I guess I seem like the kind of woman who’d have a one-night stand with Sean Parker (I’m not and didn’t). And who went to Stanford (I didn’t) a few years ago (I wish).

The gorgeous creature who played Amy in The Social Network was actually Dakota Johnson, the daughter of Melanie Griffith and Don Johnson, both of whom I know of since I am not a recent Stanford graduate but am in reality old enough to remember Working Girl and Miami Vice.

My first staff writing job was at a dot-com that was very reminiscent of The Social Network, though. We were in Beverly Hills, not Palo Alto, but the site was started by a few boys from their dorm room and they became instant millionaires because of financing by a Hollywood legend.

As writers for that site, we were paid a lot. We had to write approximately nine sentences a day. All of our meals were catered. We would have two-hour business-paid lunches where we could order appetizers, drinks and dessert while sitting next to Julia Roberts and Billy Zane just to have our boss tell us that, “We may be rolling out a new initiative soon.”

Out of 100 people at the company, three of us were women who were not assistants. One of them ended up doing entertainment reporting on a broadcast network, one ended up starting an extremely popular nudie site, and the other started a web site about going on 50 dates and getting a book deal from it*.

* Me

I was so behind the vision of the company at that job, I cannot tell you. More than anything. More than I was with DatingAmy.com, almost. It’s a close tie.

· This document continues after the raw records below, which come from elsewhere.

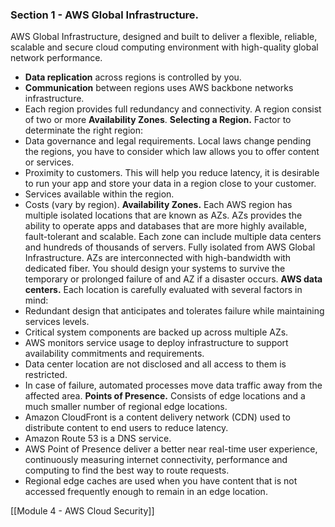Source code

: ### Section 1 - AWS Global Infrastructure.
AWS Global Infrastructure, designed and built to deliver a flexible, reliable, scalable and secure cloud computing environment with high-quality global network performance.
- **Data replication** across regions is controlled by you.
- **Communication** between regions uses AWS backbone networks infrastructure.
- Each region provides full redundancy and connectivity.
A region consist of two or more **Availability Zones**.
**Selecting a Region.**
Factor to determinate the right region:
- Data governance and legal requirements. Local laws change pending the regions, you have to consider which law allows you to offer content or services.
- Proximity to customers. This will help you reduce latency, it is desirable to run your app and store your data in a region close to your customer.
- Services available within the region.
- Costs (vary by region).
**Availability Zones.**
Each AWS region has multiple isolated locations that are known as AZs.
AZs provides the ability to operate apps and databases that are more highly available, fault-tolerant and scalable. Each zone can include multiple data centers and hundreds of thousands of servers. Fully isolated from AWS Global Infrastructure.
AZs are interconnected with high-bandwidth with dedicated fiber.
You should design your systems to survive the temporary or prolonged failure of and AZ if a disaster occurs.
**AWS data centers.**
Each location is carefully evaluated with several factors in mind:
- Redundant design that anticipates and tolerates failure while maintaining services levels.
- Critical system components are backed up across multiple AZs.
- AWS monitors service usage to deploy infrastructure to support availability commitments and requirements.
- Data center location are not disclosed and all access to them is restricted.
- In case of failure, automated processes move data traffic away from the affected area.
**Points of Presence.**
Consists of edge locations and a much smaller number of regional edge locations.
- Amazon CloudFront is a content delivery network (CDN) used to distribute content to end users to reduce latency.
- Amazon Route 53 is a DNS service.
- AWS Point of Presence deliver a better near real-time user experience, continuously measuring internet connectivity, performance and computing to find the best way to route requests.
- Regional edge caches are used when you have content that is not accessed frequently enough to remain in an edge location.


[[Module 4 - AWS Cloud Security]]
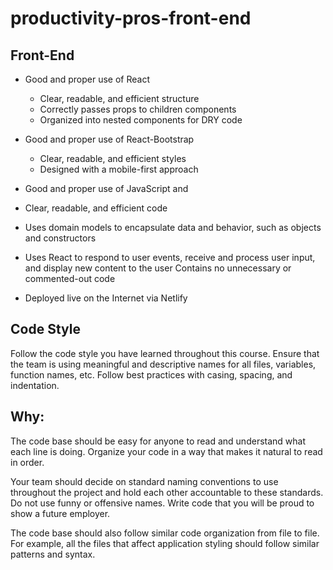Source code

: # productivity-pros-front-end

## Front-End

* Good and proper use of React

  * Clear, readable, and efficient structure
  * Correctly passes props to children components
  * Organized into nested components for DRY code

* Good and proper use of React-Bootstrap

  * Clear, readable, and efficient styles
  * Designed with a mobile-first approach

* Good and proper use of JavaScript and

 * Clear, readable, and efficient code
 * Uses domain models to encapsulate data and behavior, such as objects and constructors

  * Uses React to respond to user events, receive and process user input, and display new content to the user
Contains no unnecessary or commented-out code

* Deployed live on the Internet via Netlify

## Code Style

Follow the code style you have learned throughout this course. Ensure that the team is using meaningful and descriptive names for all files, variables, function names, etc. Follow best practices with casing, spacing, and indentation.

## Why:

The code base should be easy for anyone to read and understand what each line is doing. Organize your code in a way that makes it natural to read in order.

Your team should decide on standard naming conventions to use throughout the project and hold each other accountable to these standards. Do not use funny or offensive names. Write code that you will be proud to show a future employer.

The code base should also follow similar code organization from file to file. For example, all the files that affect application styling should follow similar patterns and syntax.
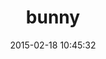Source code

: ---
layout: post
title:  "bunny"
repo:   "ruby-amqp/bunny"
date:   2015-02-18 10:45:32
gemurl: http://rubybunny.info
---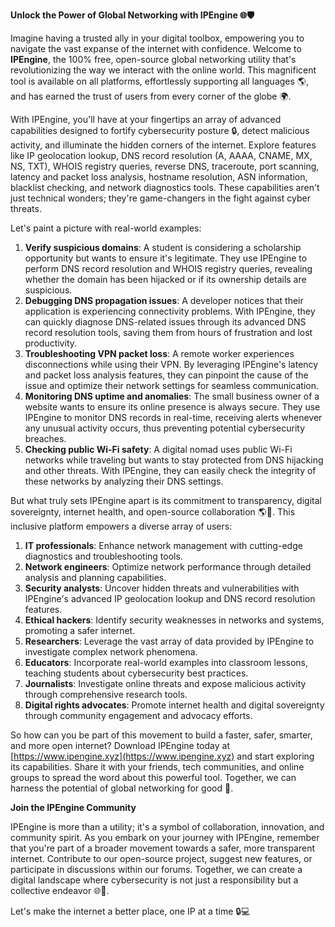 **Unlock the Power of Global Networking with IPEngine 🌐🛡️**

Imagine having a trusted ally in your digital toolbox, empowering you to navigate the vast expanse of the internet with confidence. Welcome to **IPEngine**, the 100% free, open-source global networking utility that's revolutionizing the way we interact with the online world. This magnificent tool is available on all platforms, effortlessly supporting all languages 🌎, and has earned the trust of users from every corner of the globe 🌍.

With IPEngine, you'll have at your fingertips an array of advanced capabilities designed to fortify cybersecurity posture 🔒, detect malicious activity, and illuminate the hidden corners of the internet. Explore features like IP geolocation lookup, DNS record resolution (A, AAAA, CNAME, MX, NS, TXT), WHOIS registry queries, reverse DNS, traceroute, port scanning, latency and packet loss analysis, hostname resolution, ASN information, blacklist checking, and network diagnostics tools. These capabilities aren't just technical wonders; they're game-changers in the fight against cyber threats.

Let's paint a picture with real-world examples:

1.  **Verify suspicious domains**: A student is considering a scholarship opportunity but wants to ensure it's legitimate. They use IPEngine to perform DNS record resolution and WHOIS registry queries, revealing whether the domain has been hijacked or if its ownership details are suspicious.
2.  **Debugging DNS propagation issues**: A developer notices that their application is experiencing connectivity problems. With IPEngine, they can quickly diagnose DNS-related issues through its advanced DNS record resolution tools, saving them from hours of frustration and lost productivity.
3.  **Troubleshooting VPN packet loss**: A remote worker experiences disconnections while using their VPN. By leveraging IPEngine's latency and packet loss analysis features, they can pinpoint the cause of the issue and optimize their network settings for seamless communication.
4.  **Monitoring DNS uptime and anomalies**: The small business owner of a website wants to ensure its online presence is always secure. They use IPEngine to monitor DNS records in real-time, receiving alerts whenever any unusual activity occurs, thus preventing potential cybersecurity breaches.
5.  **Checking public Wi-Fi safety**: A digital nomad uses public Wi-Fi networks while traveling but wants to stay protected from DNS hijacking and other threats. With IPEngine, they can easily check the integrity of these networks by analyzing their DNS settings.

But what truly sets IPEngine apart is its commitment to transparency, digital sovereignty, internet health, and open-source collaboration 🌎👥. This inclusive platform empowers a diverse array of users:

1.  **IT professionals**: Enhance network management with cutting-edge diagnostics and troubleshooting tools.
2.  **Network engineers**: Optimize network performance through detailed analysis and planning capabilities.
3.  **Security analysts**: Uncover hidden threats and vulnerabilities with IPEngine's advanced IP geolocation lookup and DNS record resolution features.
4.  **Ethical hackers**: Identify security weaknesses in networks and systems, promoting a safer internet.
5.  **Researchers**: Leverage the vast array of data provided by IPEngine to investigate complex network phenomena.
6.  **Educators**: Incorporate real-world examples into classroom lessons, teaching students about cybersecurity best practices.
7.  **Journalists**: Investigate online threats and expose malicious activity through comprehensive research tools.
8.  **Digital rights advocates**: Promote internet health and digital sovereignty through community engagement and advocacy efforts.

So how can you be part of this movement to build a faster, safer, smarter, and more open internet? Download IPEngine today at [https://www.ipengine.xyz](https://www.ipengine.xyz) and start exploring its capabilities. Share it with your friends, tech communities, and online groups to spread the word about this powerful tool. Together, we can harness the potential of global networking for good 🚀.

**Join the IPEngine Community**

IPEngine is more than a utility; it's a symbol of collaboration, innovation, and community spirit. As you embark on your journey with IPEngine, remember that you're part of a broader movement towards a safer, more transparent internet. Contribute to our open-source project, suggest new features, or participate in discussions within our forums. Together, we can create a digital landscape where cybersecurity is not just a responsibility but a collective endeavor 🌐👫.

Let's make the internet a better place, one IP at a time 🔒💻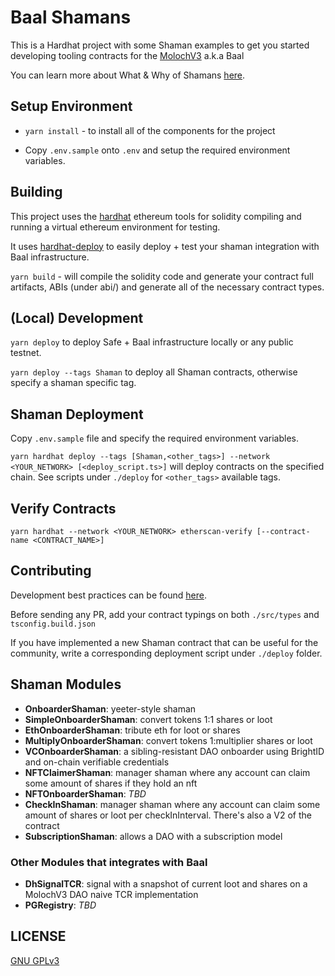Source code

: 
# Baal Shamans

This is a Hardhat project with some Shaman examples to get you started developing tooling contracts for the [MolochV3](https://github.com/HausDAO/baal) a.k.a Baal

You can learn more about What & Why of Shamans [here](https://moloch.daohaus.fun/tools/shaman).

## Setup Environment

- `yarn install` - to install all of the components for the project

- Copy `.env.sample` onto `.env` and setup the required environment variables.

## Building

This project uses the [hardhat](https://hardhat.org/) ethereum tools for solidity compiling and running a virtual ethereum environment for testing.

It uses [hardhat-deploy](https://www.npmjs.com/package/hardhat-deploy) to easily deploy + test your shaman integration with Baal infrastructure.

`yarn build` - will compile the solidity code and generate your contract full artifacts, ABIs (under abi/) and generate all of the necessary contract types.

## (Local) Development

`yarn deploy` to deploy Safe + Baal infrastructure locally or any public testnet.

`yarn deploy --tags Shaman` to deploy all Shaman contracts, otherwise specify a shaman specific tag.

## Shaman Deployment

Copy `.env.sample` file and specify the required environment variables.

`yarn hardhat deploy --tags [Shaman,<other_tags>] --network <YOUR_NETWORK> [<deploy_script.ts>]` will deploy contracts on the specified chain. See scripts under `./deploy` for `<other_tags>` available tags.

## Verify Contracts

`yarn hardhat --network <YOUR_NETWORK> etherscan-verify [--contract-name <CONTRACT_NAME>]`

## Contributing

Development best practices can be found [here](https://moloch.daohaus.fun/features/shamanBestPractice).

Before sending any PR, add your contract typings on both `./src/types` and `tsconfig.build.json`

If you have implemented a new Shaman contract that can be useful for the community, write a corresponding deployment script under `./deploy` folder.

## Shaman Modules

* **OnboarderShaman**: yeeter-style shaman
* **SimpleOnboarderShaman**: convert tokens 1:1 shares or loot
* **EthOnboarderShaman**: tribute eth for loot or shares
* **MultiplyOnboarderShaman**: convert tokens 1:multiplier shares or loot
* **VCOnboarderShaman**: a sibling-resistant DAO onboarder using BrightID and on-chain verifiable credentials
* **NFTClaimerShaman**: manager shaman where any account can claim some amount of shares if they hold an nft
* **NFTOnboarderShaman**: *TBD*
* **CheckInShaman**: manager shaman where any account can claim some amount of shares or loot per checkInInterval. There's also a V2 of the contract
* **SubscriptionShaman**: allows a DAO with a subscription model

### Other Modules that integrates with Baal

* **DhSignalTCR**: signal with a snapshot of current loot and shares on a MolochV3 DAO naive TCR implementation
* **PGRegistry**: *TBD*

## LICENSE

[GNU GPLv3](LICENSE)
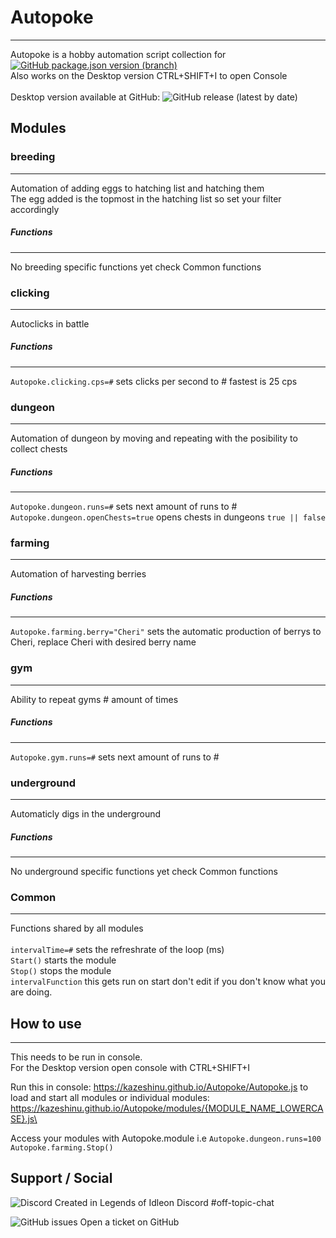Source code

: # Autopoke
------------------

Autopoke is a hobby automation script collection for [![GitHub package.json version (branch)](https://img.shields.io/github/package-json/v/pokeclicker/pokeclicker/master?label=Pokeclicker.com)](https://www.pokeclicker.com/)<br/>
Also works on the Desktop version CTRL+SHIFT+I to open Console\
\
Desktop version available at GitHub: ![GitHub release (latest by date)](https://img.shields.io/github/v/release/RedSparr0w/Pokeclicker-desktop?label=Pokeclicker-desktop)

## Modules

### breeding
------------------
Automation of adding eggs to hatching list and hatching them\
The egg added is the topmost in the hatching list so set your filter accordingly

##### Functions
-----------------
No breeding specific functions yet check Common functions

### clicking
------------------
Autoclicks in battle

##### Functions
-----------------
`Autopoke.clicking.cps=#` sets clicks per second to # fastest is 25 cps

### dungeon
------------------
Automation of dungeon by moving and repeating with the posibility to collect chests

##### Functions
-----------------
`Autopoke.dungeon.runs=#` sets next amount of runs to #\
`Autopoke.dungeon.openChests=true` opens chests in dungeons `true || false`

### farming
------------------
Automation of harvesting berries

##### Functions
-----------------
`Autopoke.farming.berry="Cheri"` sets the automatic production of berrys to Cheri, replace Cheri with desired berry name

### gym
------------------
Ability to repeat gyms # amount of times

##### Functions
-----------------
`Autopoke.gym.runs=#` sets next amount of runs to #

### underground
------------------
Automaticly digs in the underground

##### Functions
-----------------
No underground specific functions yet check Common functions

### Common
------------------
Functions shared by all modules\
\
`intervalTime=#` sets the refreshrate of the loop (ms)\
`Start()` starts the module\
`Stop()` stops the module\
`intervalFunction` this gets run on start don't edit if you don't know what you are doing.


## How to use
------------------

This needs to be run in console.\
For the Desktop version open console with CTRL+SHIFT+I

Run this in console: https://kazeshinu.github.io/Autopoke/Autopoke.js to load and start all modules
or individual modules: https://kazeshinu.github.io/Autopoke/modules/{MODULE_NAME_LOWERCASE}.js\  

Access your modules with Autopoke.module i.e `Autopoke.dungeon.runs=100` `Autopoke.farming.Stop()`  

Support / Social
------------------

![Discord](https://img.shields.io/discord/437797104786604034?color=%237289DA&label=Legends%20of%20IdleOn&logo=Discord) Created in Legends of Idleon Discord #off-topic-chat 

![GitHub issues](https://img.shields.io/github/issues/kazeshinu/Autopoke) Open a ticket on GitHub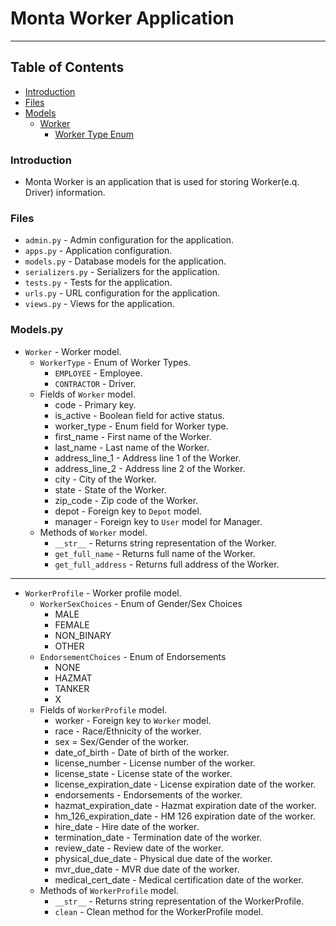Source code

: # Monta Worker Application

----

## Table of Contents

- [Introduction](#introduction)
- [Files](#files)
- [Models](#models)
    - [Worker](#WorkerModel)
        - [Worker Type Enum](#WorkerType)

### Introduction <a name="introduction"></a>

- Monta Worker is an application that is used for storing Worker(e.q. Driver) information.

### Files <a name="files"></a>

- `admin.py` - Admin configuration for the application.
- `apps.py` - Application configuration.
- `models.py` - Database models for the application.
- `serializers.py` - Serializers for the application.
- `tests.py` - Tests for the application.
- `urls.py` - URL configuration for the application.
- `views.py` - Views for the application.

### Models.py <a name="models"></a>

- `Worker` - Worker model. <a name="WorkerModel"></a>
    - `WorkerType` - Enum of Worker Types. <a name="WorkerType"></a>
        - `EMPLOYEE` - Employee.
        - `CONTRACTOR` - Driver.
    - Fields of `Worker` model.
        - code - Primary key.
        - is_active - Boolean field for active status.
        - worker_type - Enum field for Worker type.
        - first_name - First name of the Worker.
        - last_name - Last name of the Worker.
        - address_line_1 - Address line 1 of the Worker.
        - address_line_2 - Address line 2 of the Worker.
        - city - City of the Worker.
        - state - State of the Worker.
        - zip_code - Zip code of the Worker.
        - depot - Foreign key to `Depot` model.
        - manager - Foreign key to `User` model for Manager.
    - Methods of `Worker` model.
        - `__str__` - Returns string representation of the Worker.
        - `get_full_name` - Returns full name of the Worker.
        - `get_full_address` - Returns full address of the Worker.

----

- `WorkerProfile` - Worker profile model.
    - `WorkerSexChoices` - Enum of Gender/Sex Choices
        - MALE
        - FEMALE
        - NON_BINARY
        - OTHER
    - `EndorsementChoices` - Enum of Endorsements
        - NONE
        - HAZMAT
        - TANKER
        - X
    - Fields of `WorkerProfile` model.
        - worker - Foreign key to `Worker` model.
        - race - Race/Ethnicity of the worker.
        - sex = Sex/Gender of the worker.
        - date_of_birth - Date of birth of the worker.
        - license_number - License number of the worker.
        - license_state - License state of the worker.
        - license_expiration_date - License expiration date of the worker.
        - endorsements - Endorsements of the worker.
        - hazmat_expiration_date - Hazmat expiration date of the worker.
        - hm_126_expiration_date - HM 126 expiration date of the worker.
        - hire_date - Hire date of the worker.
        - termination_date - Termination date of the worker.
        - review_date - Review date of the worker.
        - physical_due_date - Physical due date of the worker.
        - mvr_due_date - MVR due date of the worker.
        - medical_cert_date - Medical certification date of the worker.
    - Methods of `WorkerProfile` model.
        - `__str__` - Returns string representation of the WorkerProfile.
        - `clean` - Clean method for the WorkerProfile model.
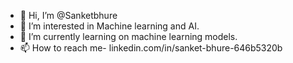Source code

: - 👋 Hi, I’m @Sanketbhure
- 👀 I’m interested in Machine learning and AI.
- 🌱 I’m currently learning on machine learning models.
- 📫 How to reach me- linkedin.com/in/sanket-bhure-646b5320b

<!---
Sanky18/Sanky18 is a ✨ special ✨ repository because its `README.md` (this file) appears on your GitHub profile.
You can click the Preview link to take a look at your changes.
--->

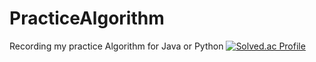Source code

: # PracticeAlgorithm
Recording my practice Algorithm for Java or Python
[![Solved.ac Profile](http://mazassumnida.wtf/api/generate_badge?boj=pinetree2024)](https://solved.ac/pinetree2024)
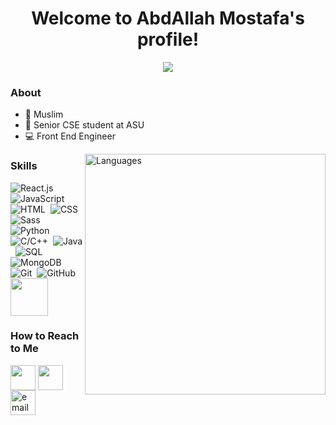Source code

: 


<h1 align="center">Welcome to AbdAllah Mostafa's profile!</h1>

<!-- Typing SVG by DenverCoder1 - https://github.com/DenverCoder1/readme-typing-svg -->
<p align="center">
  <a href="https://github.com/DenverCoder1/readme-typing-svg"><img src="https://readme-typing-svg.herokuapp.com/?lines=Front%20End%20web%20developer&font=Fira%20Code&center=true&width=440&height=45&color=00b2df&vCenter=true&size=22"></a>
</p> 






### About

- 🕋 Muslim
- 🏫 Senior CSE student at ASU
- 💻 Front End Engineer
<!-- - 🌐 Check out my portfolio at https://yousef-dergham.netlify.app/ to see some of the projects I've worked on. -->


<img width="385"  align="right" src="https://github-readme-stats.vercel.app/api/top-langs?username=AbdAllah1441&show_icons=true&locale=en&layout=compact&theme=radical" alt="Languages" />

### Skills 

<!-- ![Node.js](https://img.shields.io/badge/-Node.js-141321?&logo=node.js&logoColor=339933)&nbsp; -->

![React.js](https://img.shields.io/badge/-React-141321?&logo=react)
![JavaScript](https://img.shields.io/badge/-JavaScript-141321?&logo=javascript)&nbsp;
![HTML](https://img.shields.io/badge/-HTML-141321?logo=HTML5)&nbsp;
![CSS](https://img.shields.io/badge/-CSS-141321?&logo=CSS3&logoColor=1572B6)&nbsp;
![Sass](https://img.shields.io/badge/-Sass-141321?&logo=sass)&nbsp;
![Python](https://img.shields.io/badge/-Python-141321?&logo=python)&nbsp;
![C/C++](https://img.shields.io/badge/-C/C++-141321?&logo=c)&nbsp;
![Java](https://img.shields.io/badge/-Java-141321?logo=java)&nbsp;
![SQL](https://img.shields.io/badge/-SQL-141321?&logo=MySQL&logoColor=f6f8fa)&nbsp;
![MongoDB](https://img.shields.io/badge/-MongoDB-141321?&logo=MongoDB)&nbsp;
![Git](https://img.shields.io/badge/-Git-141321?&logo=git)&nbsp;
![GitHub](https://img.shields.io/badge/-GitHub-141321?&logo=github)&nbsp;
<img src="https://www.svgrepo.com/show/452092/react.svg" width="60px" height="60px" />

### How to Reach to Me

[<img src="https://upload.wikimedia.org/wikipedia/commons/f/f8/LinkedIn_icon_circle.svg" height="40em" align="center" alt="" title="LinkedIn"/>](https://www.linkedin.com/in/abdallah1441/)
[<img src="https://cdn-icons-png.flaticon.com/512/906/906377.png" height="40em" align="center" alt="" title="Telegram"/>](https://t.me/AbdAllah259)
  <a href="mailto:contact@abdullahmostafa9957@gmail.com" target="_blank">
    <img align="center" src="https://icons.veryicon.com/png/o/internet--web/billion-square-cloud/mail-213.png" alt="email" height="40em" />
  </a>

<br>

<!-- <a href="https://komarev.com/ghpvc/?username=AbdAllah1441&style=for-the-badge">
    <img src="https://komarev.com/ghpvc/?username=AbdAllah1441&style=for-the-badge">
</a> -->
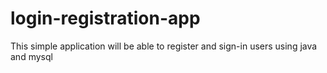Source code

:# login-registration-app
This simple application will be able to register and sign-in users using java and mysql
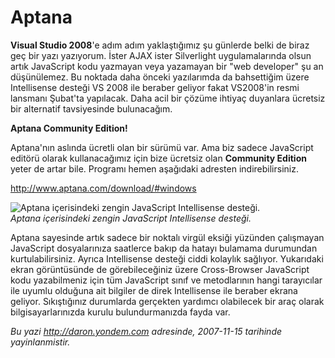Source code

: # Aptana 

**Visual Studio 2008**'e adım adım yaklaştığımız şu günlerde belki de
biraz geç bir yazı yazıyorum. İster AJAX ister Silverlight
uygulamalarında olsun artık JavaScript kodu yazmayan veya yazamayan bir
"web developer" şu an düşünülemez. Bu noktada daha önceki yazılarımda da
bahsettiğim üzere Intellisense desteği VS 2008 ile beraber geliyor fakat
VS2008'in resmi lansmanı Şubat'ta yapılacak. Daha acil bir çözüme
ihtiyaç duyanlara ücretsiz bir alternatif tavsiyesinde bulunacağım.

**Aptana Community Edition!**

Aptana'nın aslında ücretli olan bir sürümü var. Ama biz sadece
JavaScript editörü olarak kullanacağımız için bize ücretsiz olan
**Community Edition** yeter de artar bile. Programı hemen aşağıdaki
adresten indirebilirsiniz.

<http://www.aptana.com/download/#windows>

![Aptana içerisindeki zengin JavaScript Intellisense
desteği.](../media/Aptana_Ucretsiz_Kahraman_JavaScript_Editoru/15112007_1.png)\
*Aptana içerisindeki zengin JavaScript Intellisense desteği.*

Aptana sayesinde artık sadece bir noktalı virgül eksiği yüzünden
çalışmayan JavaScript dosyalarınıza saatlerce bakıp da hatayı bulamama
durumundan kurtulabilirsiniz. Ayrıca Intellisense desteği ciddi kolaylık
sağlıyor. Yukarıdaki ekran görüntüsünde de görebileceğiniz üzere
Cross-Browser JavaScript kodu yazabilmeniz için tüm JavaScript sınıf ve
metodlarının hangi tarayıcılar ile uyumlu olduğuna ait bilgiler de direk
Intellisense ile beraber ekrana geliyor. Sıkıştığınız durumlarda
gerçekten yardımcı olabilecek bir araç olarak bilgisayarlarınızda kurulu
bulundurmanızda fayda var.


*Bu yazi http://daron.yondem.com adresinde, 2007-11-15 tarihinde yayinlanmistir.*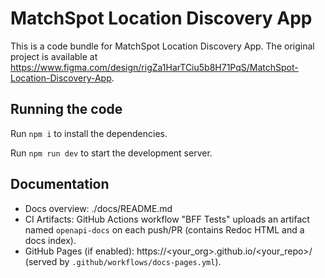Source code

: 
  # MatchSpot Location Discovery App

  This is a code bundle for MatchSpot Location Discovery App. The original project is available at https://www.figma.com/design/rigZa1HarTCiu5b8H71PqS/MatchSpot-Location-Discovery-App.

  ## Running the code

  Run `npm i` to install the dependencies.

  Run `npm run dev` to start the development server.


## Documentation

- Docs overview: ./docs/README.md
- CI Artifacts: GitHub Actions workflow "BFF Tests" uploads an artifact named `openapi-docs` on each push/PR (contains Redoc HTML and a docs index).
- GitHub Pages (if enabled): https://<your_org>.github.io/<your_repo>/ (served by `.github/workflows/docs-pages.yml`).
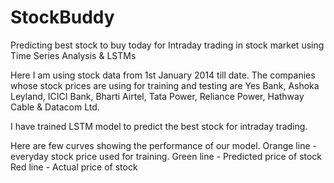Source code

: # StockBuddy
 
Predicting best stock to buy today for Intraday trading in stock market using Time Series Analysis &amp; LSTMs

Here I am using stock data from 1st January 2014 till date. The companies whose stock prices are using for training and testing are Yes Bank, Ashoka Leyland, ICICI Bank, Bharti Airtel, Tata Power, Reliance Power, Hathway Cable &amp; Datacom Ltd.

I have trained LSTM model to predict the best stock for intraday trading.

Here are few curves showing the performance of our model.
Orange line - everyday stock price used for training.
Green line - Predicted price of stock
Red line - Actual price of stock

Were there sexual scandals? Yes.
Was there hush money about the above? Yes.
Could I have made $865,000 after one month’s work if a certain huge Hollywood player had accepted phone calls from one of the richest men in the world? Yes.
Did I make that money? No.

The truth is that the all-male editorial staff I worked with used to watch incredibly offensive homemade porn during working hours, after which my editor would try to get me demoted. It didn’t really work, since shortly thereafter we were all let go.

The Ford Modeling Agency was next door to our office. The guys I wrote with would say, “This is the best job ever. There are models and porn and we don’t have to work.”

One afternoon with tears in my eyes after an exhausting day at work I got onto the elevator with Virginia Madsen who was coming from a meeting down the hall.
“I loved you in Candyman,” I said.
She smiled and thanked me. She hadn’t done Sideways yet.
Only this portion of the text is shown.